Definition
A two-legged drafting instrument with sharp metal points on both ends, used to measure and transfer distances on aeronautical charts. The legs are joined at a pivot and can be opened or closed by hand to span a chosen distance, which can then be stepped along a chart scale to determine miles, or stepped along a course line to mark equal segments.
Plain English
A small handheld tool that looks like a compass but with two sharp points instead of a pencil. Pilots use it to measure distances on a paper chart by spreading the points to match a distance and then walking that spacing along the chart.
Context Anchor
Used during flight planning when measuring distances on paper charts or navigation plots.
Derivation
From the Latin dividere, meaning 'to separate' or 'to split.' The tool earns the name because it divides a line or distance into measurable parts.
Why Pilots Care
Even with electronic flight planning, dividers remain a reliable backup for measuring leg distances on paper charts when no GPS or app is available.
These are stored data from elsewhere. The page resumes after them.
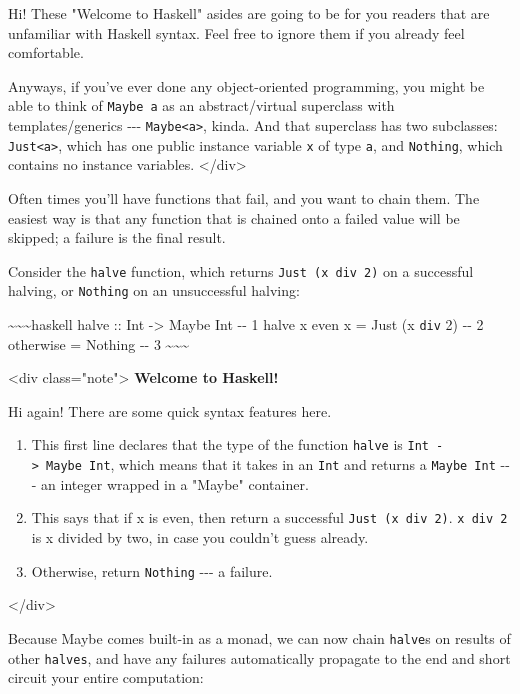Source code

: \documentclass[]{article}
\begin{document}
Hi! These "Welcome to Haskell" asides are going to be for you readers that are
unfamiliar with Haskell syntax. Feel free to ignore them if you already feel
comfortable.

Anyways, if you've ever done any object-oriented programming, you might be able
to think of \texttt{Maybe\ a} as an abstract/virtual superclass with
templates/generics -\/-\/- \texttt{Maybe\textless{}a\textgreater{}}, kinda. And
that superclass has two subclasses: \texttt{Just\textless{}a\textgreater{}},
which has one public instance variable \texttt{x} of type \texttt{a}, and
\texttt{Nothing}, which contains no instance variables.
\textless{}/div\textgreater{}

Often times you'll have functions that fail, and you want to chain them. The
easiest way is that any function that is chained onto a failed value will be
skipped; a failure is the final result.

Consider the \texttt{halve} function, which returns
\texttt{Just\ (x\ \textasciigrave{}div\textasciigrave{}\ 2)} on a successful
halving, or \texttt{Nothing} on an unsuccessful halving:

\textasciitilde{}\textasciitilde{}\textasciitilde{}haskell halve :: Int
-\textgreater{} Maybe Int -\/- 1 halve x \textbar{} even x = Just (x
\texttt{div} 2) -\/- 2 \textbar{} otherwise = Nothing -\/- 3
\textasciitilde{}\textasciitilde{}\textasciitilde{}

\textless{}div class="note"\textgreater{} \textbf{Welcome to Haskell!}

Hi again! There are some quick syntax features here.

\begin{enumerate}
\tightlist
\item
  This first line declares that the type of the function \texttt{halve} is
  \texttt{Int\ -\textgreater{}\ Maybe\ Int}, which means that it takes in an
  \texttt{Int} and returns a \texttt{Maybe\ Int} -\/-\/- an integer wrapped in a
  "Maybe" container.
\item
  This says that if x is even, then return a successful
  \texttt{Just\ (x\ \textasciigrave{}div\textasciigrave{}\ 2)}.
  \texttt{x\ \textasciigrave{}div\textasciigrave{}\ 2} is x divided by two, in
  case you couldn't guess already.
\item
  Otherwise, return \texttt{Nothing} -\/-\/- a failure.
\end{enumerate}

\textless{}/div\textgreater{}

Because Maybe comes built-in as a monad, we can now chain \texttt{halve}s on
results of other \texttt{halves}, and have any failures automatically propagate
to the end and short circuit your entire computation:
\end{document}
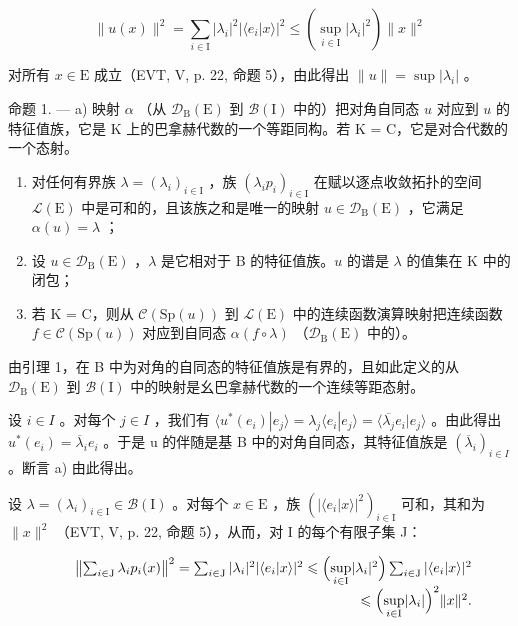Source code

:\[
\| u (x) \| ^ {2} = \sum_ {i \in \mathrm{I}} | \lambda_ {i} | ^ {2} | \langle e _ {i} | x \rangle | ^ {2} \leqslant \left(\sup _ {i \in \mathrm{I}} | \lambda_ {i} | ^ {2}\right) \| x \| ^ {2}
\]

对所有 \(x \in \mathrm{E}\) 成立（EVT, V, p. 22, 命题 5），由此得出 \(\| u\| = \sup |\lambda_i|\) 。

命题 1. --- a) 映射 \(\alpha\) （从 \(\mathcal{D}_{\mathrm{B}}(\mathrm{E})\) 到 \(\mathcal{B}(\mathrm{I})\) 中的）把对角自同态 \(u\) 对应到 \(u\) 的特征值族，它是 K 上的巴拿赫代数的一个等距同构。若 K = C，它是对合代数的一个态射。

\begin{enumerate}
\def\labelenumi{\alph{enumi})}
\setcounter{enumi}{1}
\item
  对任何有界族 \(\lambda = (\lambda_i)_{i\in \mathrm{I}}\) ，族 \((\lambda_ip_i)_{i\in \mathrm{I}}\) 在赋以逐点收敛拓扑的空间 \(\mathcal{L}(\mathrm{E})\) 中是可和的，且该族之和是唯一的映射 \(u\in \mathcal{D}_{\mathrm{B}}(\mathrm{E})\) ，它满足 \(\alpha (u) = \lambda\) ；
\item
  设 \(u \in \mathcal{D}_{\mathrm{B}}(\mathrm{E})\) ，\(\lambda\) 是它相对于 B 的特征值族。\(u\) 的谱是 \(\lambda\) 的值集在 K 中的闭包；
\item
  若 K = C，则从 \(\mathcal{C}(\mathrm{Sp}(u))\) 到 \(\mathcal{L}(\mathrm{E})\) 中的连续函数演算映射把连续函数 \(f \in \mathcal{C}(\mathrm{Sp}(u))\) 对应到自同态 \(\alpha(f \circ \lambda)\) （\(\mathcal{D}_{\mathrm{B}}(\mathrm{E})\) 中的）。
\end{enumerate}

由引理 1，在 B 中为对角的自同态的特征值族是有界的，且如此定义的从 \(\mathcal{D}_{\mathrm{B}}(\mathrm{E})\) 到 \(\mathcal{B}(\mathrm{I})\) 中的映射是幺巴拿赫代数的一个连续等距态射。

设 \(i \in I\) 。对每个 \(j \in I\) ，我们有 \(\langle u^{*}(e_{i}) | e_{j} \rangle = \lambda_{j} \langle e_{i} | e_{j} \rangle = \langle \overline{\lambda_{j}} e_{i} | e_{j} \rangle\) 。由此得出 \(u^{*}(e_{i}) = \overline{\lambda}_{i} e_{i}\) 。于是 u 的伴随是基 B 中的对角自同态，其特征值族是 \((\overline{\lambda}_{i})_{i \in I}\) 。断言 a) 由此得出。

设 \(\lambda = (\lambda_i)_{i\in \mathrm{I}}\in \mathcal{B}(\mathrm{I})\) 。对每个 \(x\in \mathrm{E}\) ，族 \((|\langle e_i|x\rangle |^2)_{i\in \mathrm{I}}\) 可和，其和为 \(\| x\|^2\) （EVT, V, p. 22, 命题 5），从而，对 I 的每个有限子集 J：

\[
\begin{array}{r l r} & & {\left\| \sum_ {i \in \mathrm{J}} \lambda_ {i} p _ {i} (x) \right\| ^ {2} = \sum_ {i \in \mathrm{J}} | \lambda_ {i} | ^ {2} | \langle e _ {i} | x \rangle | ^ {2} \leqslant \Bigl (\underset {i \in \mathrm{I}} {\sup} | \lambda_ {i} | ^ {2} \Bigr) \sum_ {i \in \mathrm{J}} | \langle e _ {i} | x \rangle | ^ {2}} \\ & & {\leqslant \Bigl (\underset {i \in \mathrm{I}} {\sup} | \lambda_ {i} | \Bigr) ^ {2} \| x \| ^ {2}.} \end{array}
\]

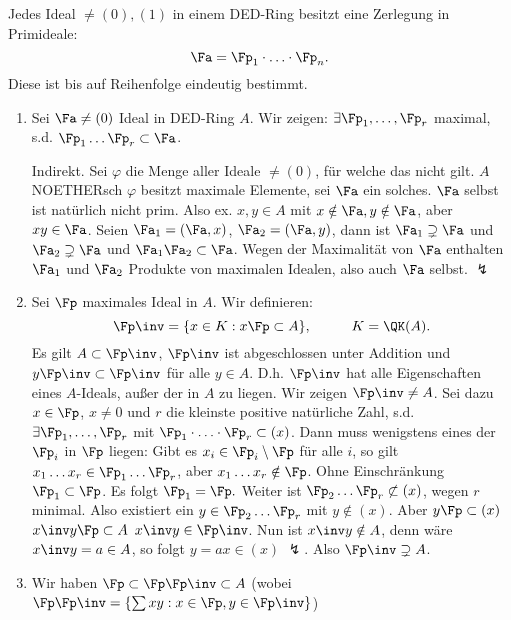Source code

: \begin{Satz}
 Jedes Ideal $\neq (0),(1)$ in einem DED-Ring
 besitzt eine Zerlegung in Primideale: \[\Fa=\Fp_1\cdot\ldots\cdot \Fp_n. \]
 Diese ist bis auf Reihenfolge eindeutig bestimmt.
\end{Satz}

\begin{Beweis}
 \begin{enumerate}
  \item Sei $\Fa\neq (0)$ Ideal in DED-Ring $A$. Wir zeigen: $\exists \Fp_1,\ldots,\Fp_r$ maximal, s.d. $\Fp_1\ldots\Fp_r\subset\Fa$.
  
  Indirekt. Sei $\varphi$ die Menge aller Ideale $\neq (0)$, für welche das nicht gilt. $A$ NOETHERsch \folge $\varphi$ besitzt maximale Elemente, sei $\Fa$ ein solches. $\Fa$ selbst ist natürlich nicht prim. Also ex. $x,y\in A$ mit $x\notin \Fa, y\notin\Fa$, aber $xy\in\Fa$. Seien $\Fa_1=(\Fa,x)$, $\Fa_2=(\Fa,y)$, dann ist $\Fa_1\supsetneq \Fa$ und $\Fa_2\supsetneq \Fa$ und $\Fa_1\Fa_2\subset\Fa$. Wegen der Maximalität von $\Fa$ enthalten $\Fa_1$ und $\Fa_2$ Produkte von maximalen Idealen, also auch $\Fa$ selbst. $\lightning$
  \item Sei $\Fp$ maximales Ideal in $A$. Wir definieren:
  \[ \Fp\inv = \{ x\in K : x\Fp\subset A\},\hspace{1cm} K=\QK(A).\]
  Es gilt $A\subset \Fp\inv$, $\Fp\inv$ ist abgeschlossen unter Addition und $y\Fp\inv\subset\Fp\inv$ für alle $y\in A$. D.h. $\Fp\inv$ hat alle Eigenschaften eines $A$-Ideals, außer der in $A$ zu liegen. Wir zeigen $\Fp\inv\neq A$.
  Sei dazu $x\in\Fp$, $x\neq 0$ und $r$ die kleinste positive natürliche Zahl, s.d. $\exists \Fp_1,\ldots,\Fp_r$ mit $\Fp_1\cdot\ldots\cdot \Fp_r\subset (x)$.
  Dann muss wenigstens eines der $\Fp_i$ in $\Fp$ liegen: Gibt es $x_i\in\Fp_i\setminus\Fp$ für alle $i$, so gilt $x_1\ldots x_r\in\Fp_1\ldots\Fp_r$, aber $x_1\ldots x_r\notin \Fp$. Ohne Einschränkung $\Fp_1\subset \Fp$. Es folgt $\Fp_1=\Fp.$ Weiter ist $\Fp_2\ldots\Fp_r\not\subset (x)$, wegen $r$ minimal. Also existiert ein $y\in\Fp_2\ldots\Fp_r$ mit $y\notin (x)$. Aber $y\Fp\subset (x)$ \folge $x\inv y \Fp\subset A$ \folge $x\inv y\in \Fp\inv$. Nun ist $x\inv y\notin A$, denn wäre $x\inv y=a\in A$, so folgt $y=ax\in (x)$ $\lightning$. Also $\Fp\inv\supsetneq A$.
  \item Wir haben $\Fp\subset \Fp\Fp\inv \subset A$ (wobei $\Fp\Fp\inv=\{\sum x y : x\in \Fp, y\in\Fp\inv\}$)
  

\end{enumerate}
\end{Beweis}
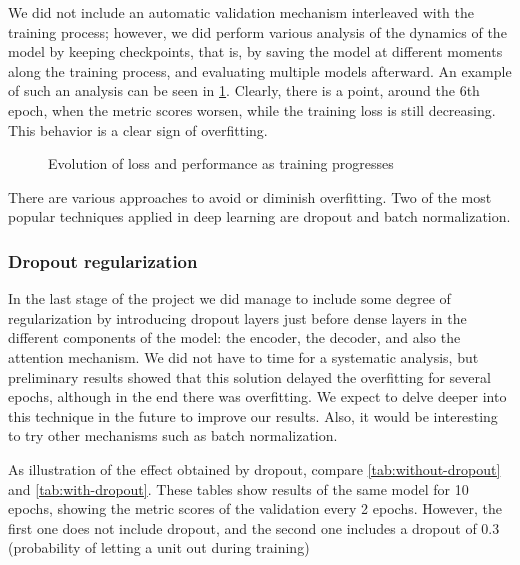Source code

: We did not include an automatic validation mechanism interleaved with the training process; however, we did perform various analysis of the dynamics of the model by keeping checkpoints, that is, by saving the model at different moments along the training process, and evaluating multiple models afterward. An example of such an analysis can be seen in \cref{fig:training_evolution}. Clearly, there is a point, around the 6th epoch, when the metric scores worsen, while the training loss is still decreasing. This behavior is a clear sign of overfitting.


\begin{figure}[hpt]
    \centering
    
    \caption{Evolution of loss and performance as training progresses}
    \label{fig:training_evolution}
\end{figure}

There are various approaches to avoid or diminish overfitting. Two of the most popular techniques applied in deep learning are dropout and batch normalization.

\subsubsection{Dropout regularization}

In the last stage of the project we did manage to include some degree of regularization by introducing dropout layers just before dense layers in the different components of the model: the encoder, the decoder, and also the attention mechanism. We did not have to time for a systematic analysis, but preliminary results showed that this solution delayed the overfitting for several epochs, although in the end there was overfitting. 
We expect to delve deeper into this technique in the future to improve our results. Also, it would be interesting to try other mechanisms such as batch normalization.

As illustration of the effect obtained by dropout, compare \cref{tab:without-dropout} and \cref{tab:with-dropout}. These tables show results of the same model for 10 epochs, showing the metric scores of the validation every 2 epochs. However, the first one does not include dropout, and the second one includes a dropout of 0.3 (probability of letting a unit out during training)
They are simple, cheap, and never run out of battery.
Analogy
Dividers work a little like picking up a distance with your fingers, then moving that same spacing to a ruler. The tool just does it more accurately.
Intuition Check
Dividers are not separators on a page or in a binder here. In flight planning, dividers are a measuring tool with two pointed ends.
Example Sentence 1
He set the dividers against the chart's mileage scale to span ten nautical miles, then stepped them along his course line to estimate the leg distance.
Example Sentence 2
After plotting the route, she checked the total mileage by walking the dividers along the planned course line.